How to complete this task: Pull every line containing the word "scrot" from the records.

Information given:
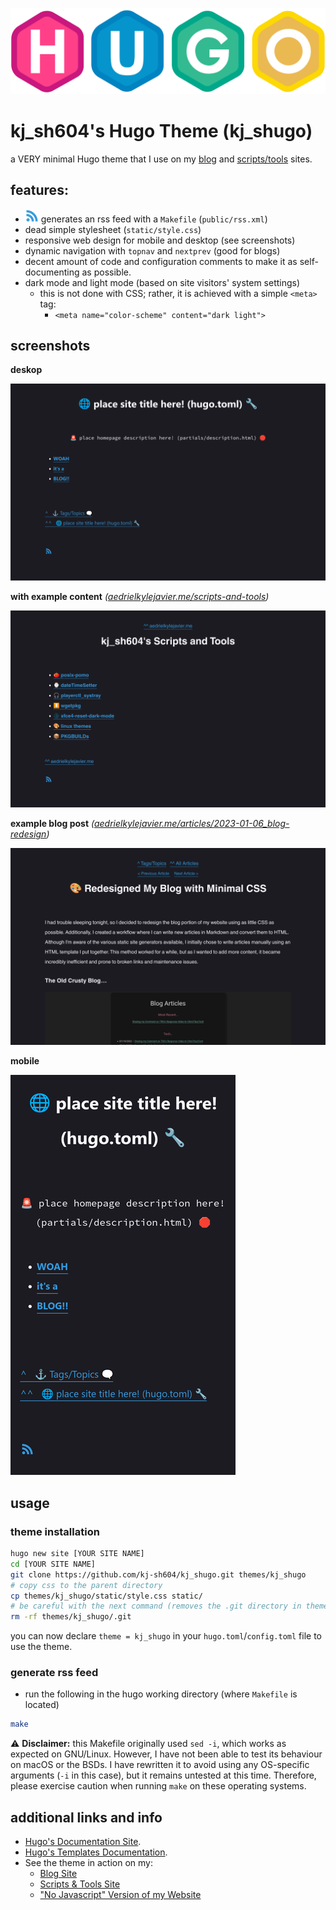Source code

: ![Hugo Logo](assets/hugo-logo.png)

# kj_sh604's Hugo Theme (kj_shugo)

a VERY minimal Hugo theme that I use on my [blog](https://aedrielkylejavier.me/articles/) and [scripts/tools](https://aedrielkylejavier.me/scripts-and-tools/) sites.

## features:
* ![rss logo](assets/rss.webp) generates an rss feed with a `Makefile` (`public/rss.xml`)
* dead simple stylesheet (`static/style.css`)
* responsive web design for mobile and desktop (see screenshots)
* dynamic navigation with `topnav` and `nextprev` (good for blogs)
* decent amount of code and configuration comments to make it as self-documenting as possible.
* dark mode and light mode (based on site visitors' system settings)
    * this is not done with CSS; rather, it is achieved with a simple `<meta>` tag:
        * `<meta name="color-scheme" content="dark light">`

## screenshots

**deskop**

![scrot on desktop](assets/desktop-scrot.png)

**with example content** *([aedrielkylejavier.me/scripts-and-tools](https://aedrielkylejavier.me/scripts-and-tools/))*

![scrot with content](assets/example_content-scrot.png)

**example blog post** *([aedrielkylejavier.me/articles/2023-01-06_blog-redesign](https://aedrielkylejavier.me/articles/2023-01-06_blog-redesign/))*

![scrot of example blogpost](assets/blog-example-scrot.png)

**mobile**

![scrot on mobile](assets/mobile-scrot.png)

## usage

### theme installation

```bash
hugo new site [YOUR SITE NAME]
cd [YOUR SITE NAME]
git clone https://github.com/kj-sh604/kj_shugo.git themes/kj_shugo
# copy css to the parent directory
cp themes/kj_shugo/static/style.css static/
# be careful with the next command (removes the .git directory in themes/kj_shugo)
rm -rf themes/kj_shugo/.git
```

you can now declare `theme = kj_shugo` in your `hugo.toml`/`config.toml` file to use the theme.

### generate rss feed

* run the following in the hugo working directory (where `Makefile` is located)
```bash
make
```
⚠ **Disclaimer:** this Makefile originally used `sed -i`, which works as expected on GNU/Linux. However, I have not been able to test its behaviour on macOS or the BSDs. I have rewritten it to avoid using any OS-specific arguments (`-i` in this case), but it remains untested at this time. Therefore, please exercise caution when running `make` on these operating systems.

## additional links and info

* [Hugo's Documentation Site](https://gohugo.io/documentation/).
* [Hugo's Templates Documentation](https://gohugo.io/templates/).
* See the theme in action on my:
    * [Blog Site](https://aedrielkylejavier.me/articles/)
    * [Scripts & Tools Site](https://aedrielkylejavier.me/scripts-and-tools/)
    * ["No Javascript" Version of my Website](https://aedrielkylejavier.me/noscript/)
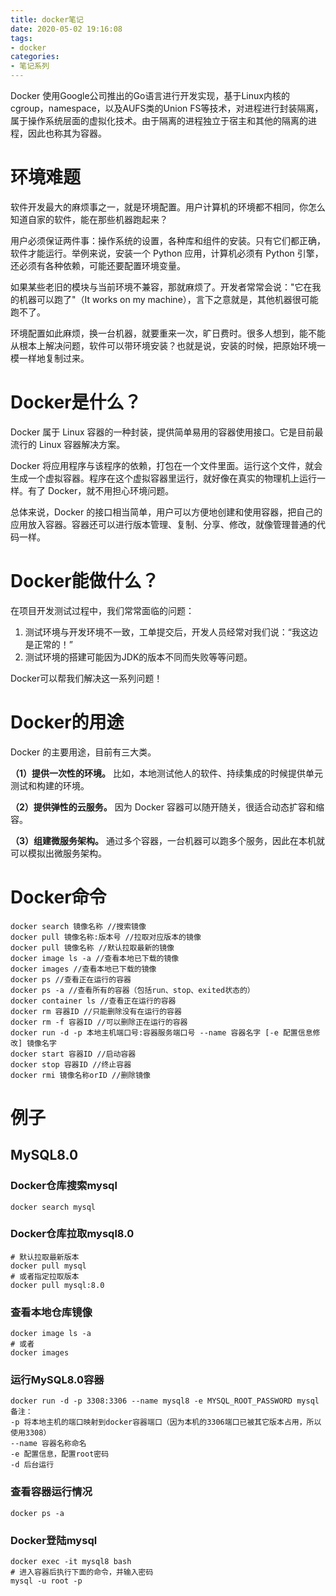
 ```yaml
---
title: docker笔记
date: 2020-05-02 19:16:08
tags:
- docker
categories:
- 笔记系列
---
```


Docker 使用Google公司推出的Go语言进行开发实现，基于Linux内核的cgroup，namespace，以及AUFS类的Union FS等技术，对进程进行封装隔离，属于操作系统层面的虚拟化技术。由于隔离的进程独立于宿主和其他的隔离的进程，因此也称其为容器。

<!-- more -->

# 环境难题

软件开发最大的麻烦事之一，就是环境配置。用户计算机的环境都不相同，你怎么知道自家的软件，能在那些机器跑起来？

用户必须保证两件事：操作系统的设置，各种库和组件的安装。只有它们都正确，软件才能运行。举例来说，安装一个 Python 应用，计算机必须有 Python 引擎，还必须有各种依赖，可能还要配置环境变量。

如果某些老旧的模块与当前环境不兼容，那就麻烦了。开发者常常会说："它在我的机器可以跑了"（It works on my machine），言下之意就是，其他机器很可能跑不了。

环境配置如此麻烦，换一台机器，就要重来一次，旷日费时。很多人想到，能不能从根本上解决问题，软件可以带环境安装？也就是说，安装的时候，把原始环境一模一样地复制过来。

# Docker是什么？

Docker 属于 Linux 容器的一种封装，提供简单易用的容器使用接口。它是目前最流行的 Linux 容器解决方案。

Docker 将应用程序与该程序的依赖，打包在一个文件里面。运行这个文件，就会生成一个虚拟容器。程序在这个虚拟容器里运行，就好像在真实的物理机上运行一样。有了 Docker，就不用担心环境问题。

总体来说，Docker 的接口相当简单，用户可以方便地创建和使用容器，把自己的应用放入容器。容器还可以进行版本管理、复制、分享、修改，就像管理普通的代码一样。

# Docker能做什么？

在项目开发测试过程中，我们常常面临的问题：
1. 测试环境与开发环境不一致，工单提交后，开发人员经常对我们说：“我这边是正常的！”
2. 测试环境的搭建可能因为JDK的版本不同而失败等等问题。

Docker可以帮我们解决这一系列问题！	

# Docker的用途

Docker 的主要用途，目前有三大类。

**（1）提供一次性的环境。** 比如，本地测试他人的软件、持续集成的时候提供单元测试和构建的环境。

**（2）提供弹性的云服务。** 因为 Docker 容器可以随开随关，很适合动态扩容和缩容。

**（3）组建微服务架构。** 通过多个容器，一台机器可以跑多个服务，因此在本机就可以模拟出微服务架构。

# Docker命令

```shell
docker search 镜像名称 //搜索镜像
docker pull 镜像名称:版本号 //拉取对应版本的镜像
docker pull 镜像名称 //默认拉取最新的镜像
docker image ls -a //查看本地已下载的镜像
docker images //查看本地已下载的镜像
docker ps //查看正在运行的容器
docker ps -a //查看所有的容器（包括run、stop、exited状态的）
docker container ls //查看正在运行的容器
docker rm 容器ID //只能删除没有在运行的容器
docker rm -f 容器ID //可以删除正在运行的容器
docker run -d -p 本地主机端口号:容器服务端口号 --name 容器名字 [-e 配置信息修改] 镜像名字
docker start 容器ID //启动容器
docker stop 容器ID //终止容器
docker rmi 镜像名称orID //删除镜像
```

# 例子

## MySQL8.0

### Docker仓库搜索mysql

```shell
docker search mysql
```

### Docker仓库拉取mysql8.0

```shell
# 默认拉取最新版本
docker pull mysql
# 或者指定拉取版本
docker pull mysql:8.0
```

### 查看本地仓库镜像

```shell
docker image ls -a
# 或者
docker images
```

### 运行MySQL8.0容器

```shell
docker run -d -p 3308:3306 --name mysql8 -e MYSQL_ROOT_PASSWORD mysql
备注：
-p 将本地主机的端口映射到docker容器端口（因为本机的3306端口已被其它版本占用，所以使用3308）
--name 容器名称命名
-e 配置信息，配置root密码
-d 后台运行
```

### 查看容器运行情况

```shell
docker ps -a
```

### Docker登陆mysql

```shell
docker exec -it mysql8 bash
# 进入容器后执行下面的命令，并输入密码
mysql -u root -p
```


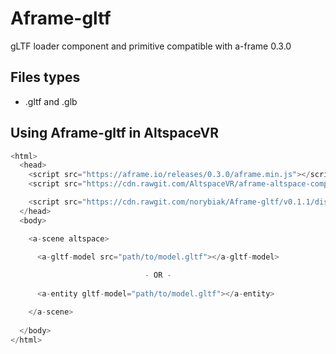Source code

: # Aframe-gltf
gLTF loader component and primitive compatible with a-frame 0.3.0

## Files types
* .gltf and .glb

## Using Aframe-gltf in AltspaceVR

```javascript
<html>
  <head>
    <script src="https://aframe.io/releases/0.3.0/aframe.min.js"></script>
    <script src="https://cdn.rawgit.com/AltspaceVR/aframe-altspace-component/v1.4.0/dist/aframe-altspace-component.min.js"></script>

    <script src="https://cdn.rawgit.com/norybiak/Aframe-gltf/v0.1.1/dist/aframe-gltf.js"></script>
  </head>
  <body>

    <a-scene altspace>

      <a-gltf-model src="path/to/model.gltf"></a-gltf-model>
      
                              - OR -
                              
      <a-entity gltf-model="path/to/model.gltf"></a-entity>

    </a-scene>
    
  </body>
</html>
```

Answer:
![scrot on desktop](assets/desktop-scrot.png)
![scrot with content](assets/example_content-scrot.png)
![scrot of example blogpost](assets/blog-example-scrot.png)
![scrot on mobile](assets/mobile-scrot.png)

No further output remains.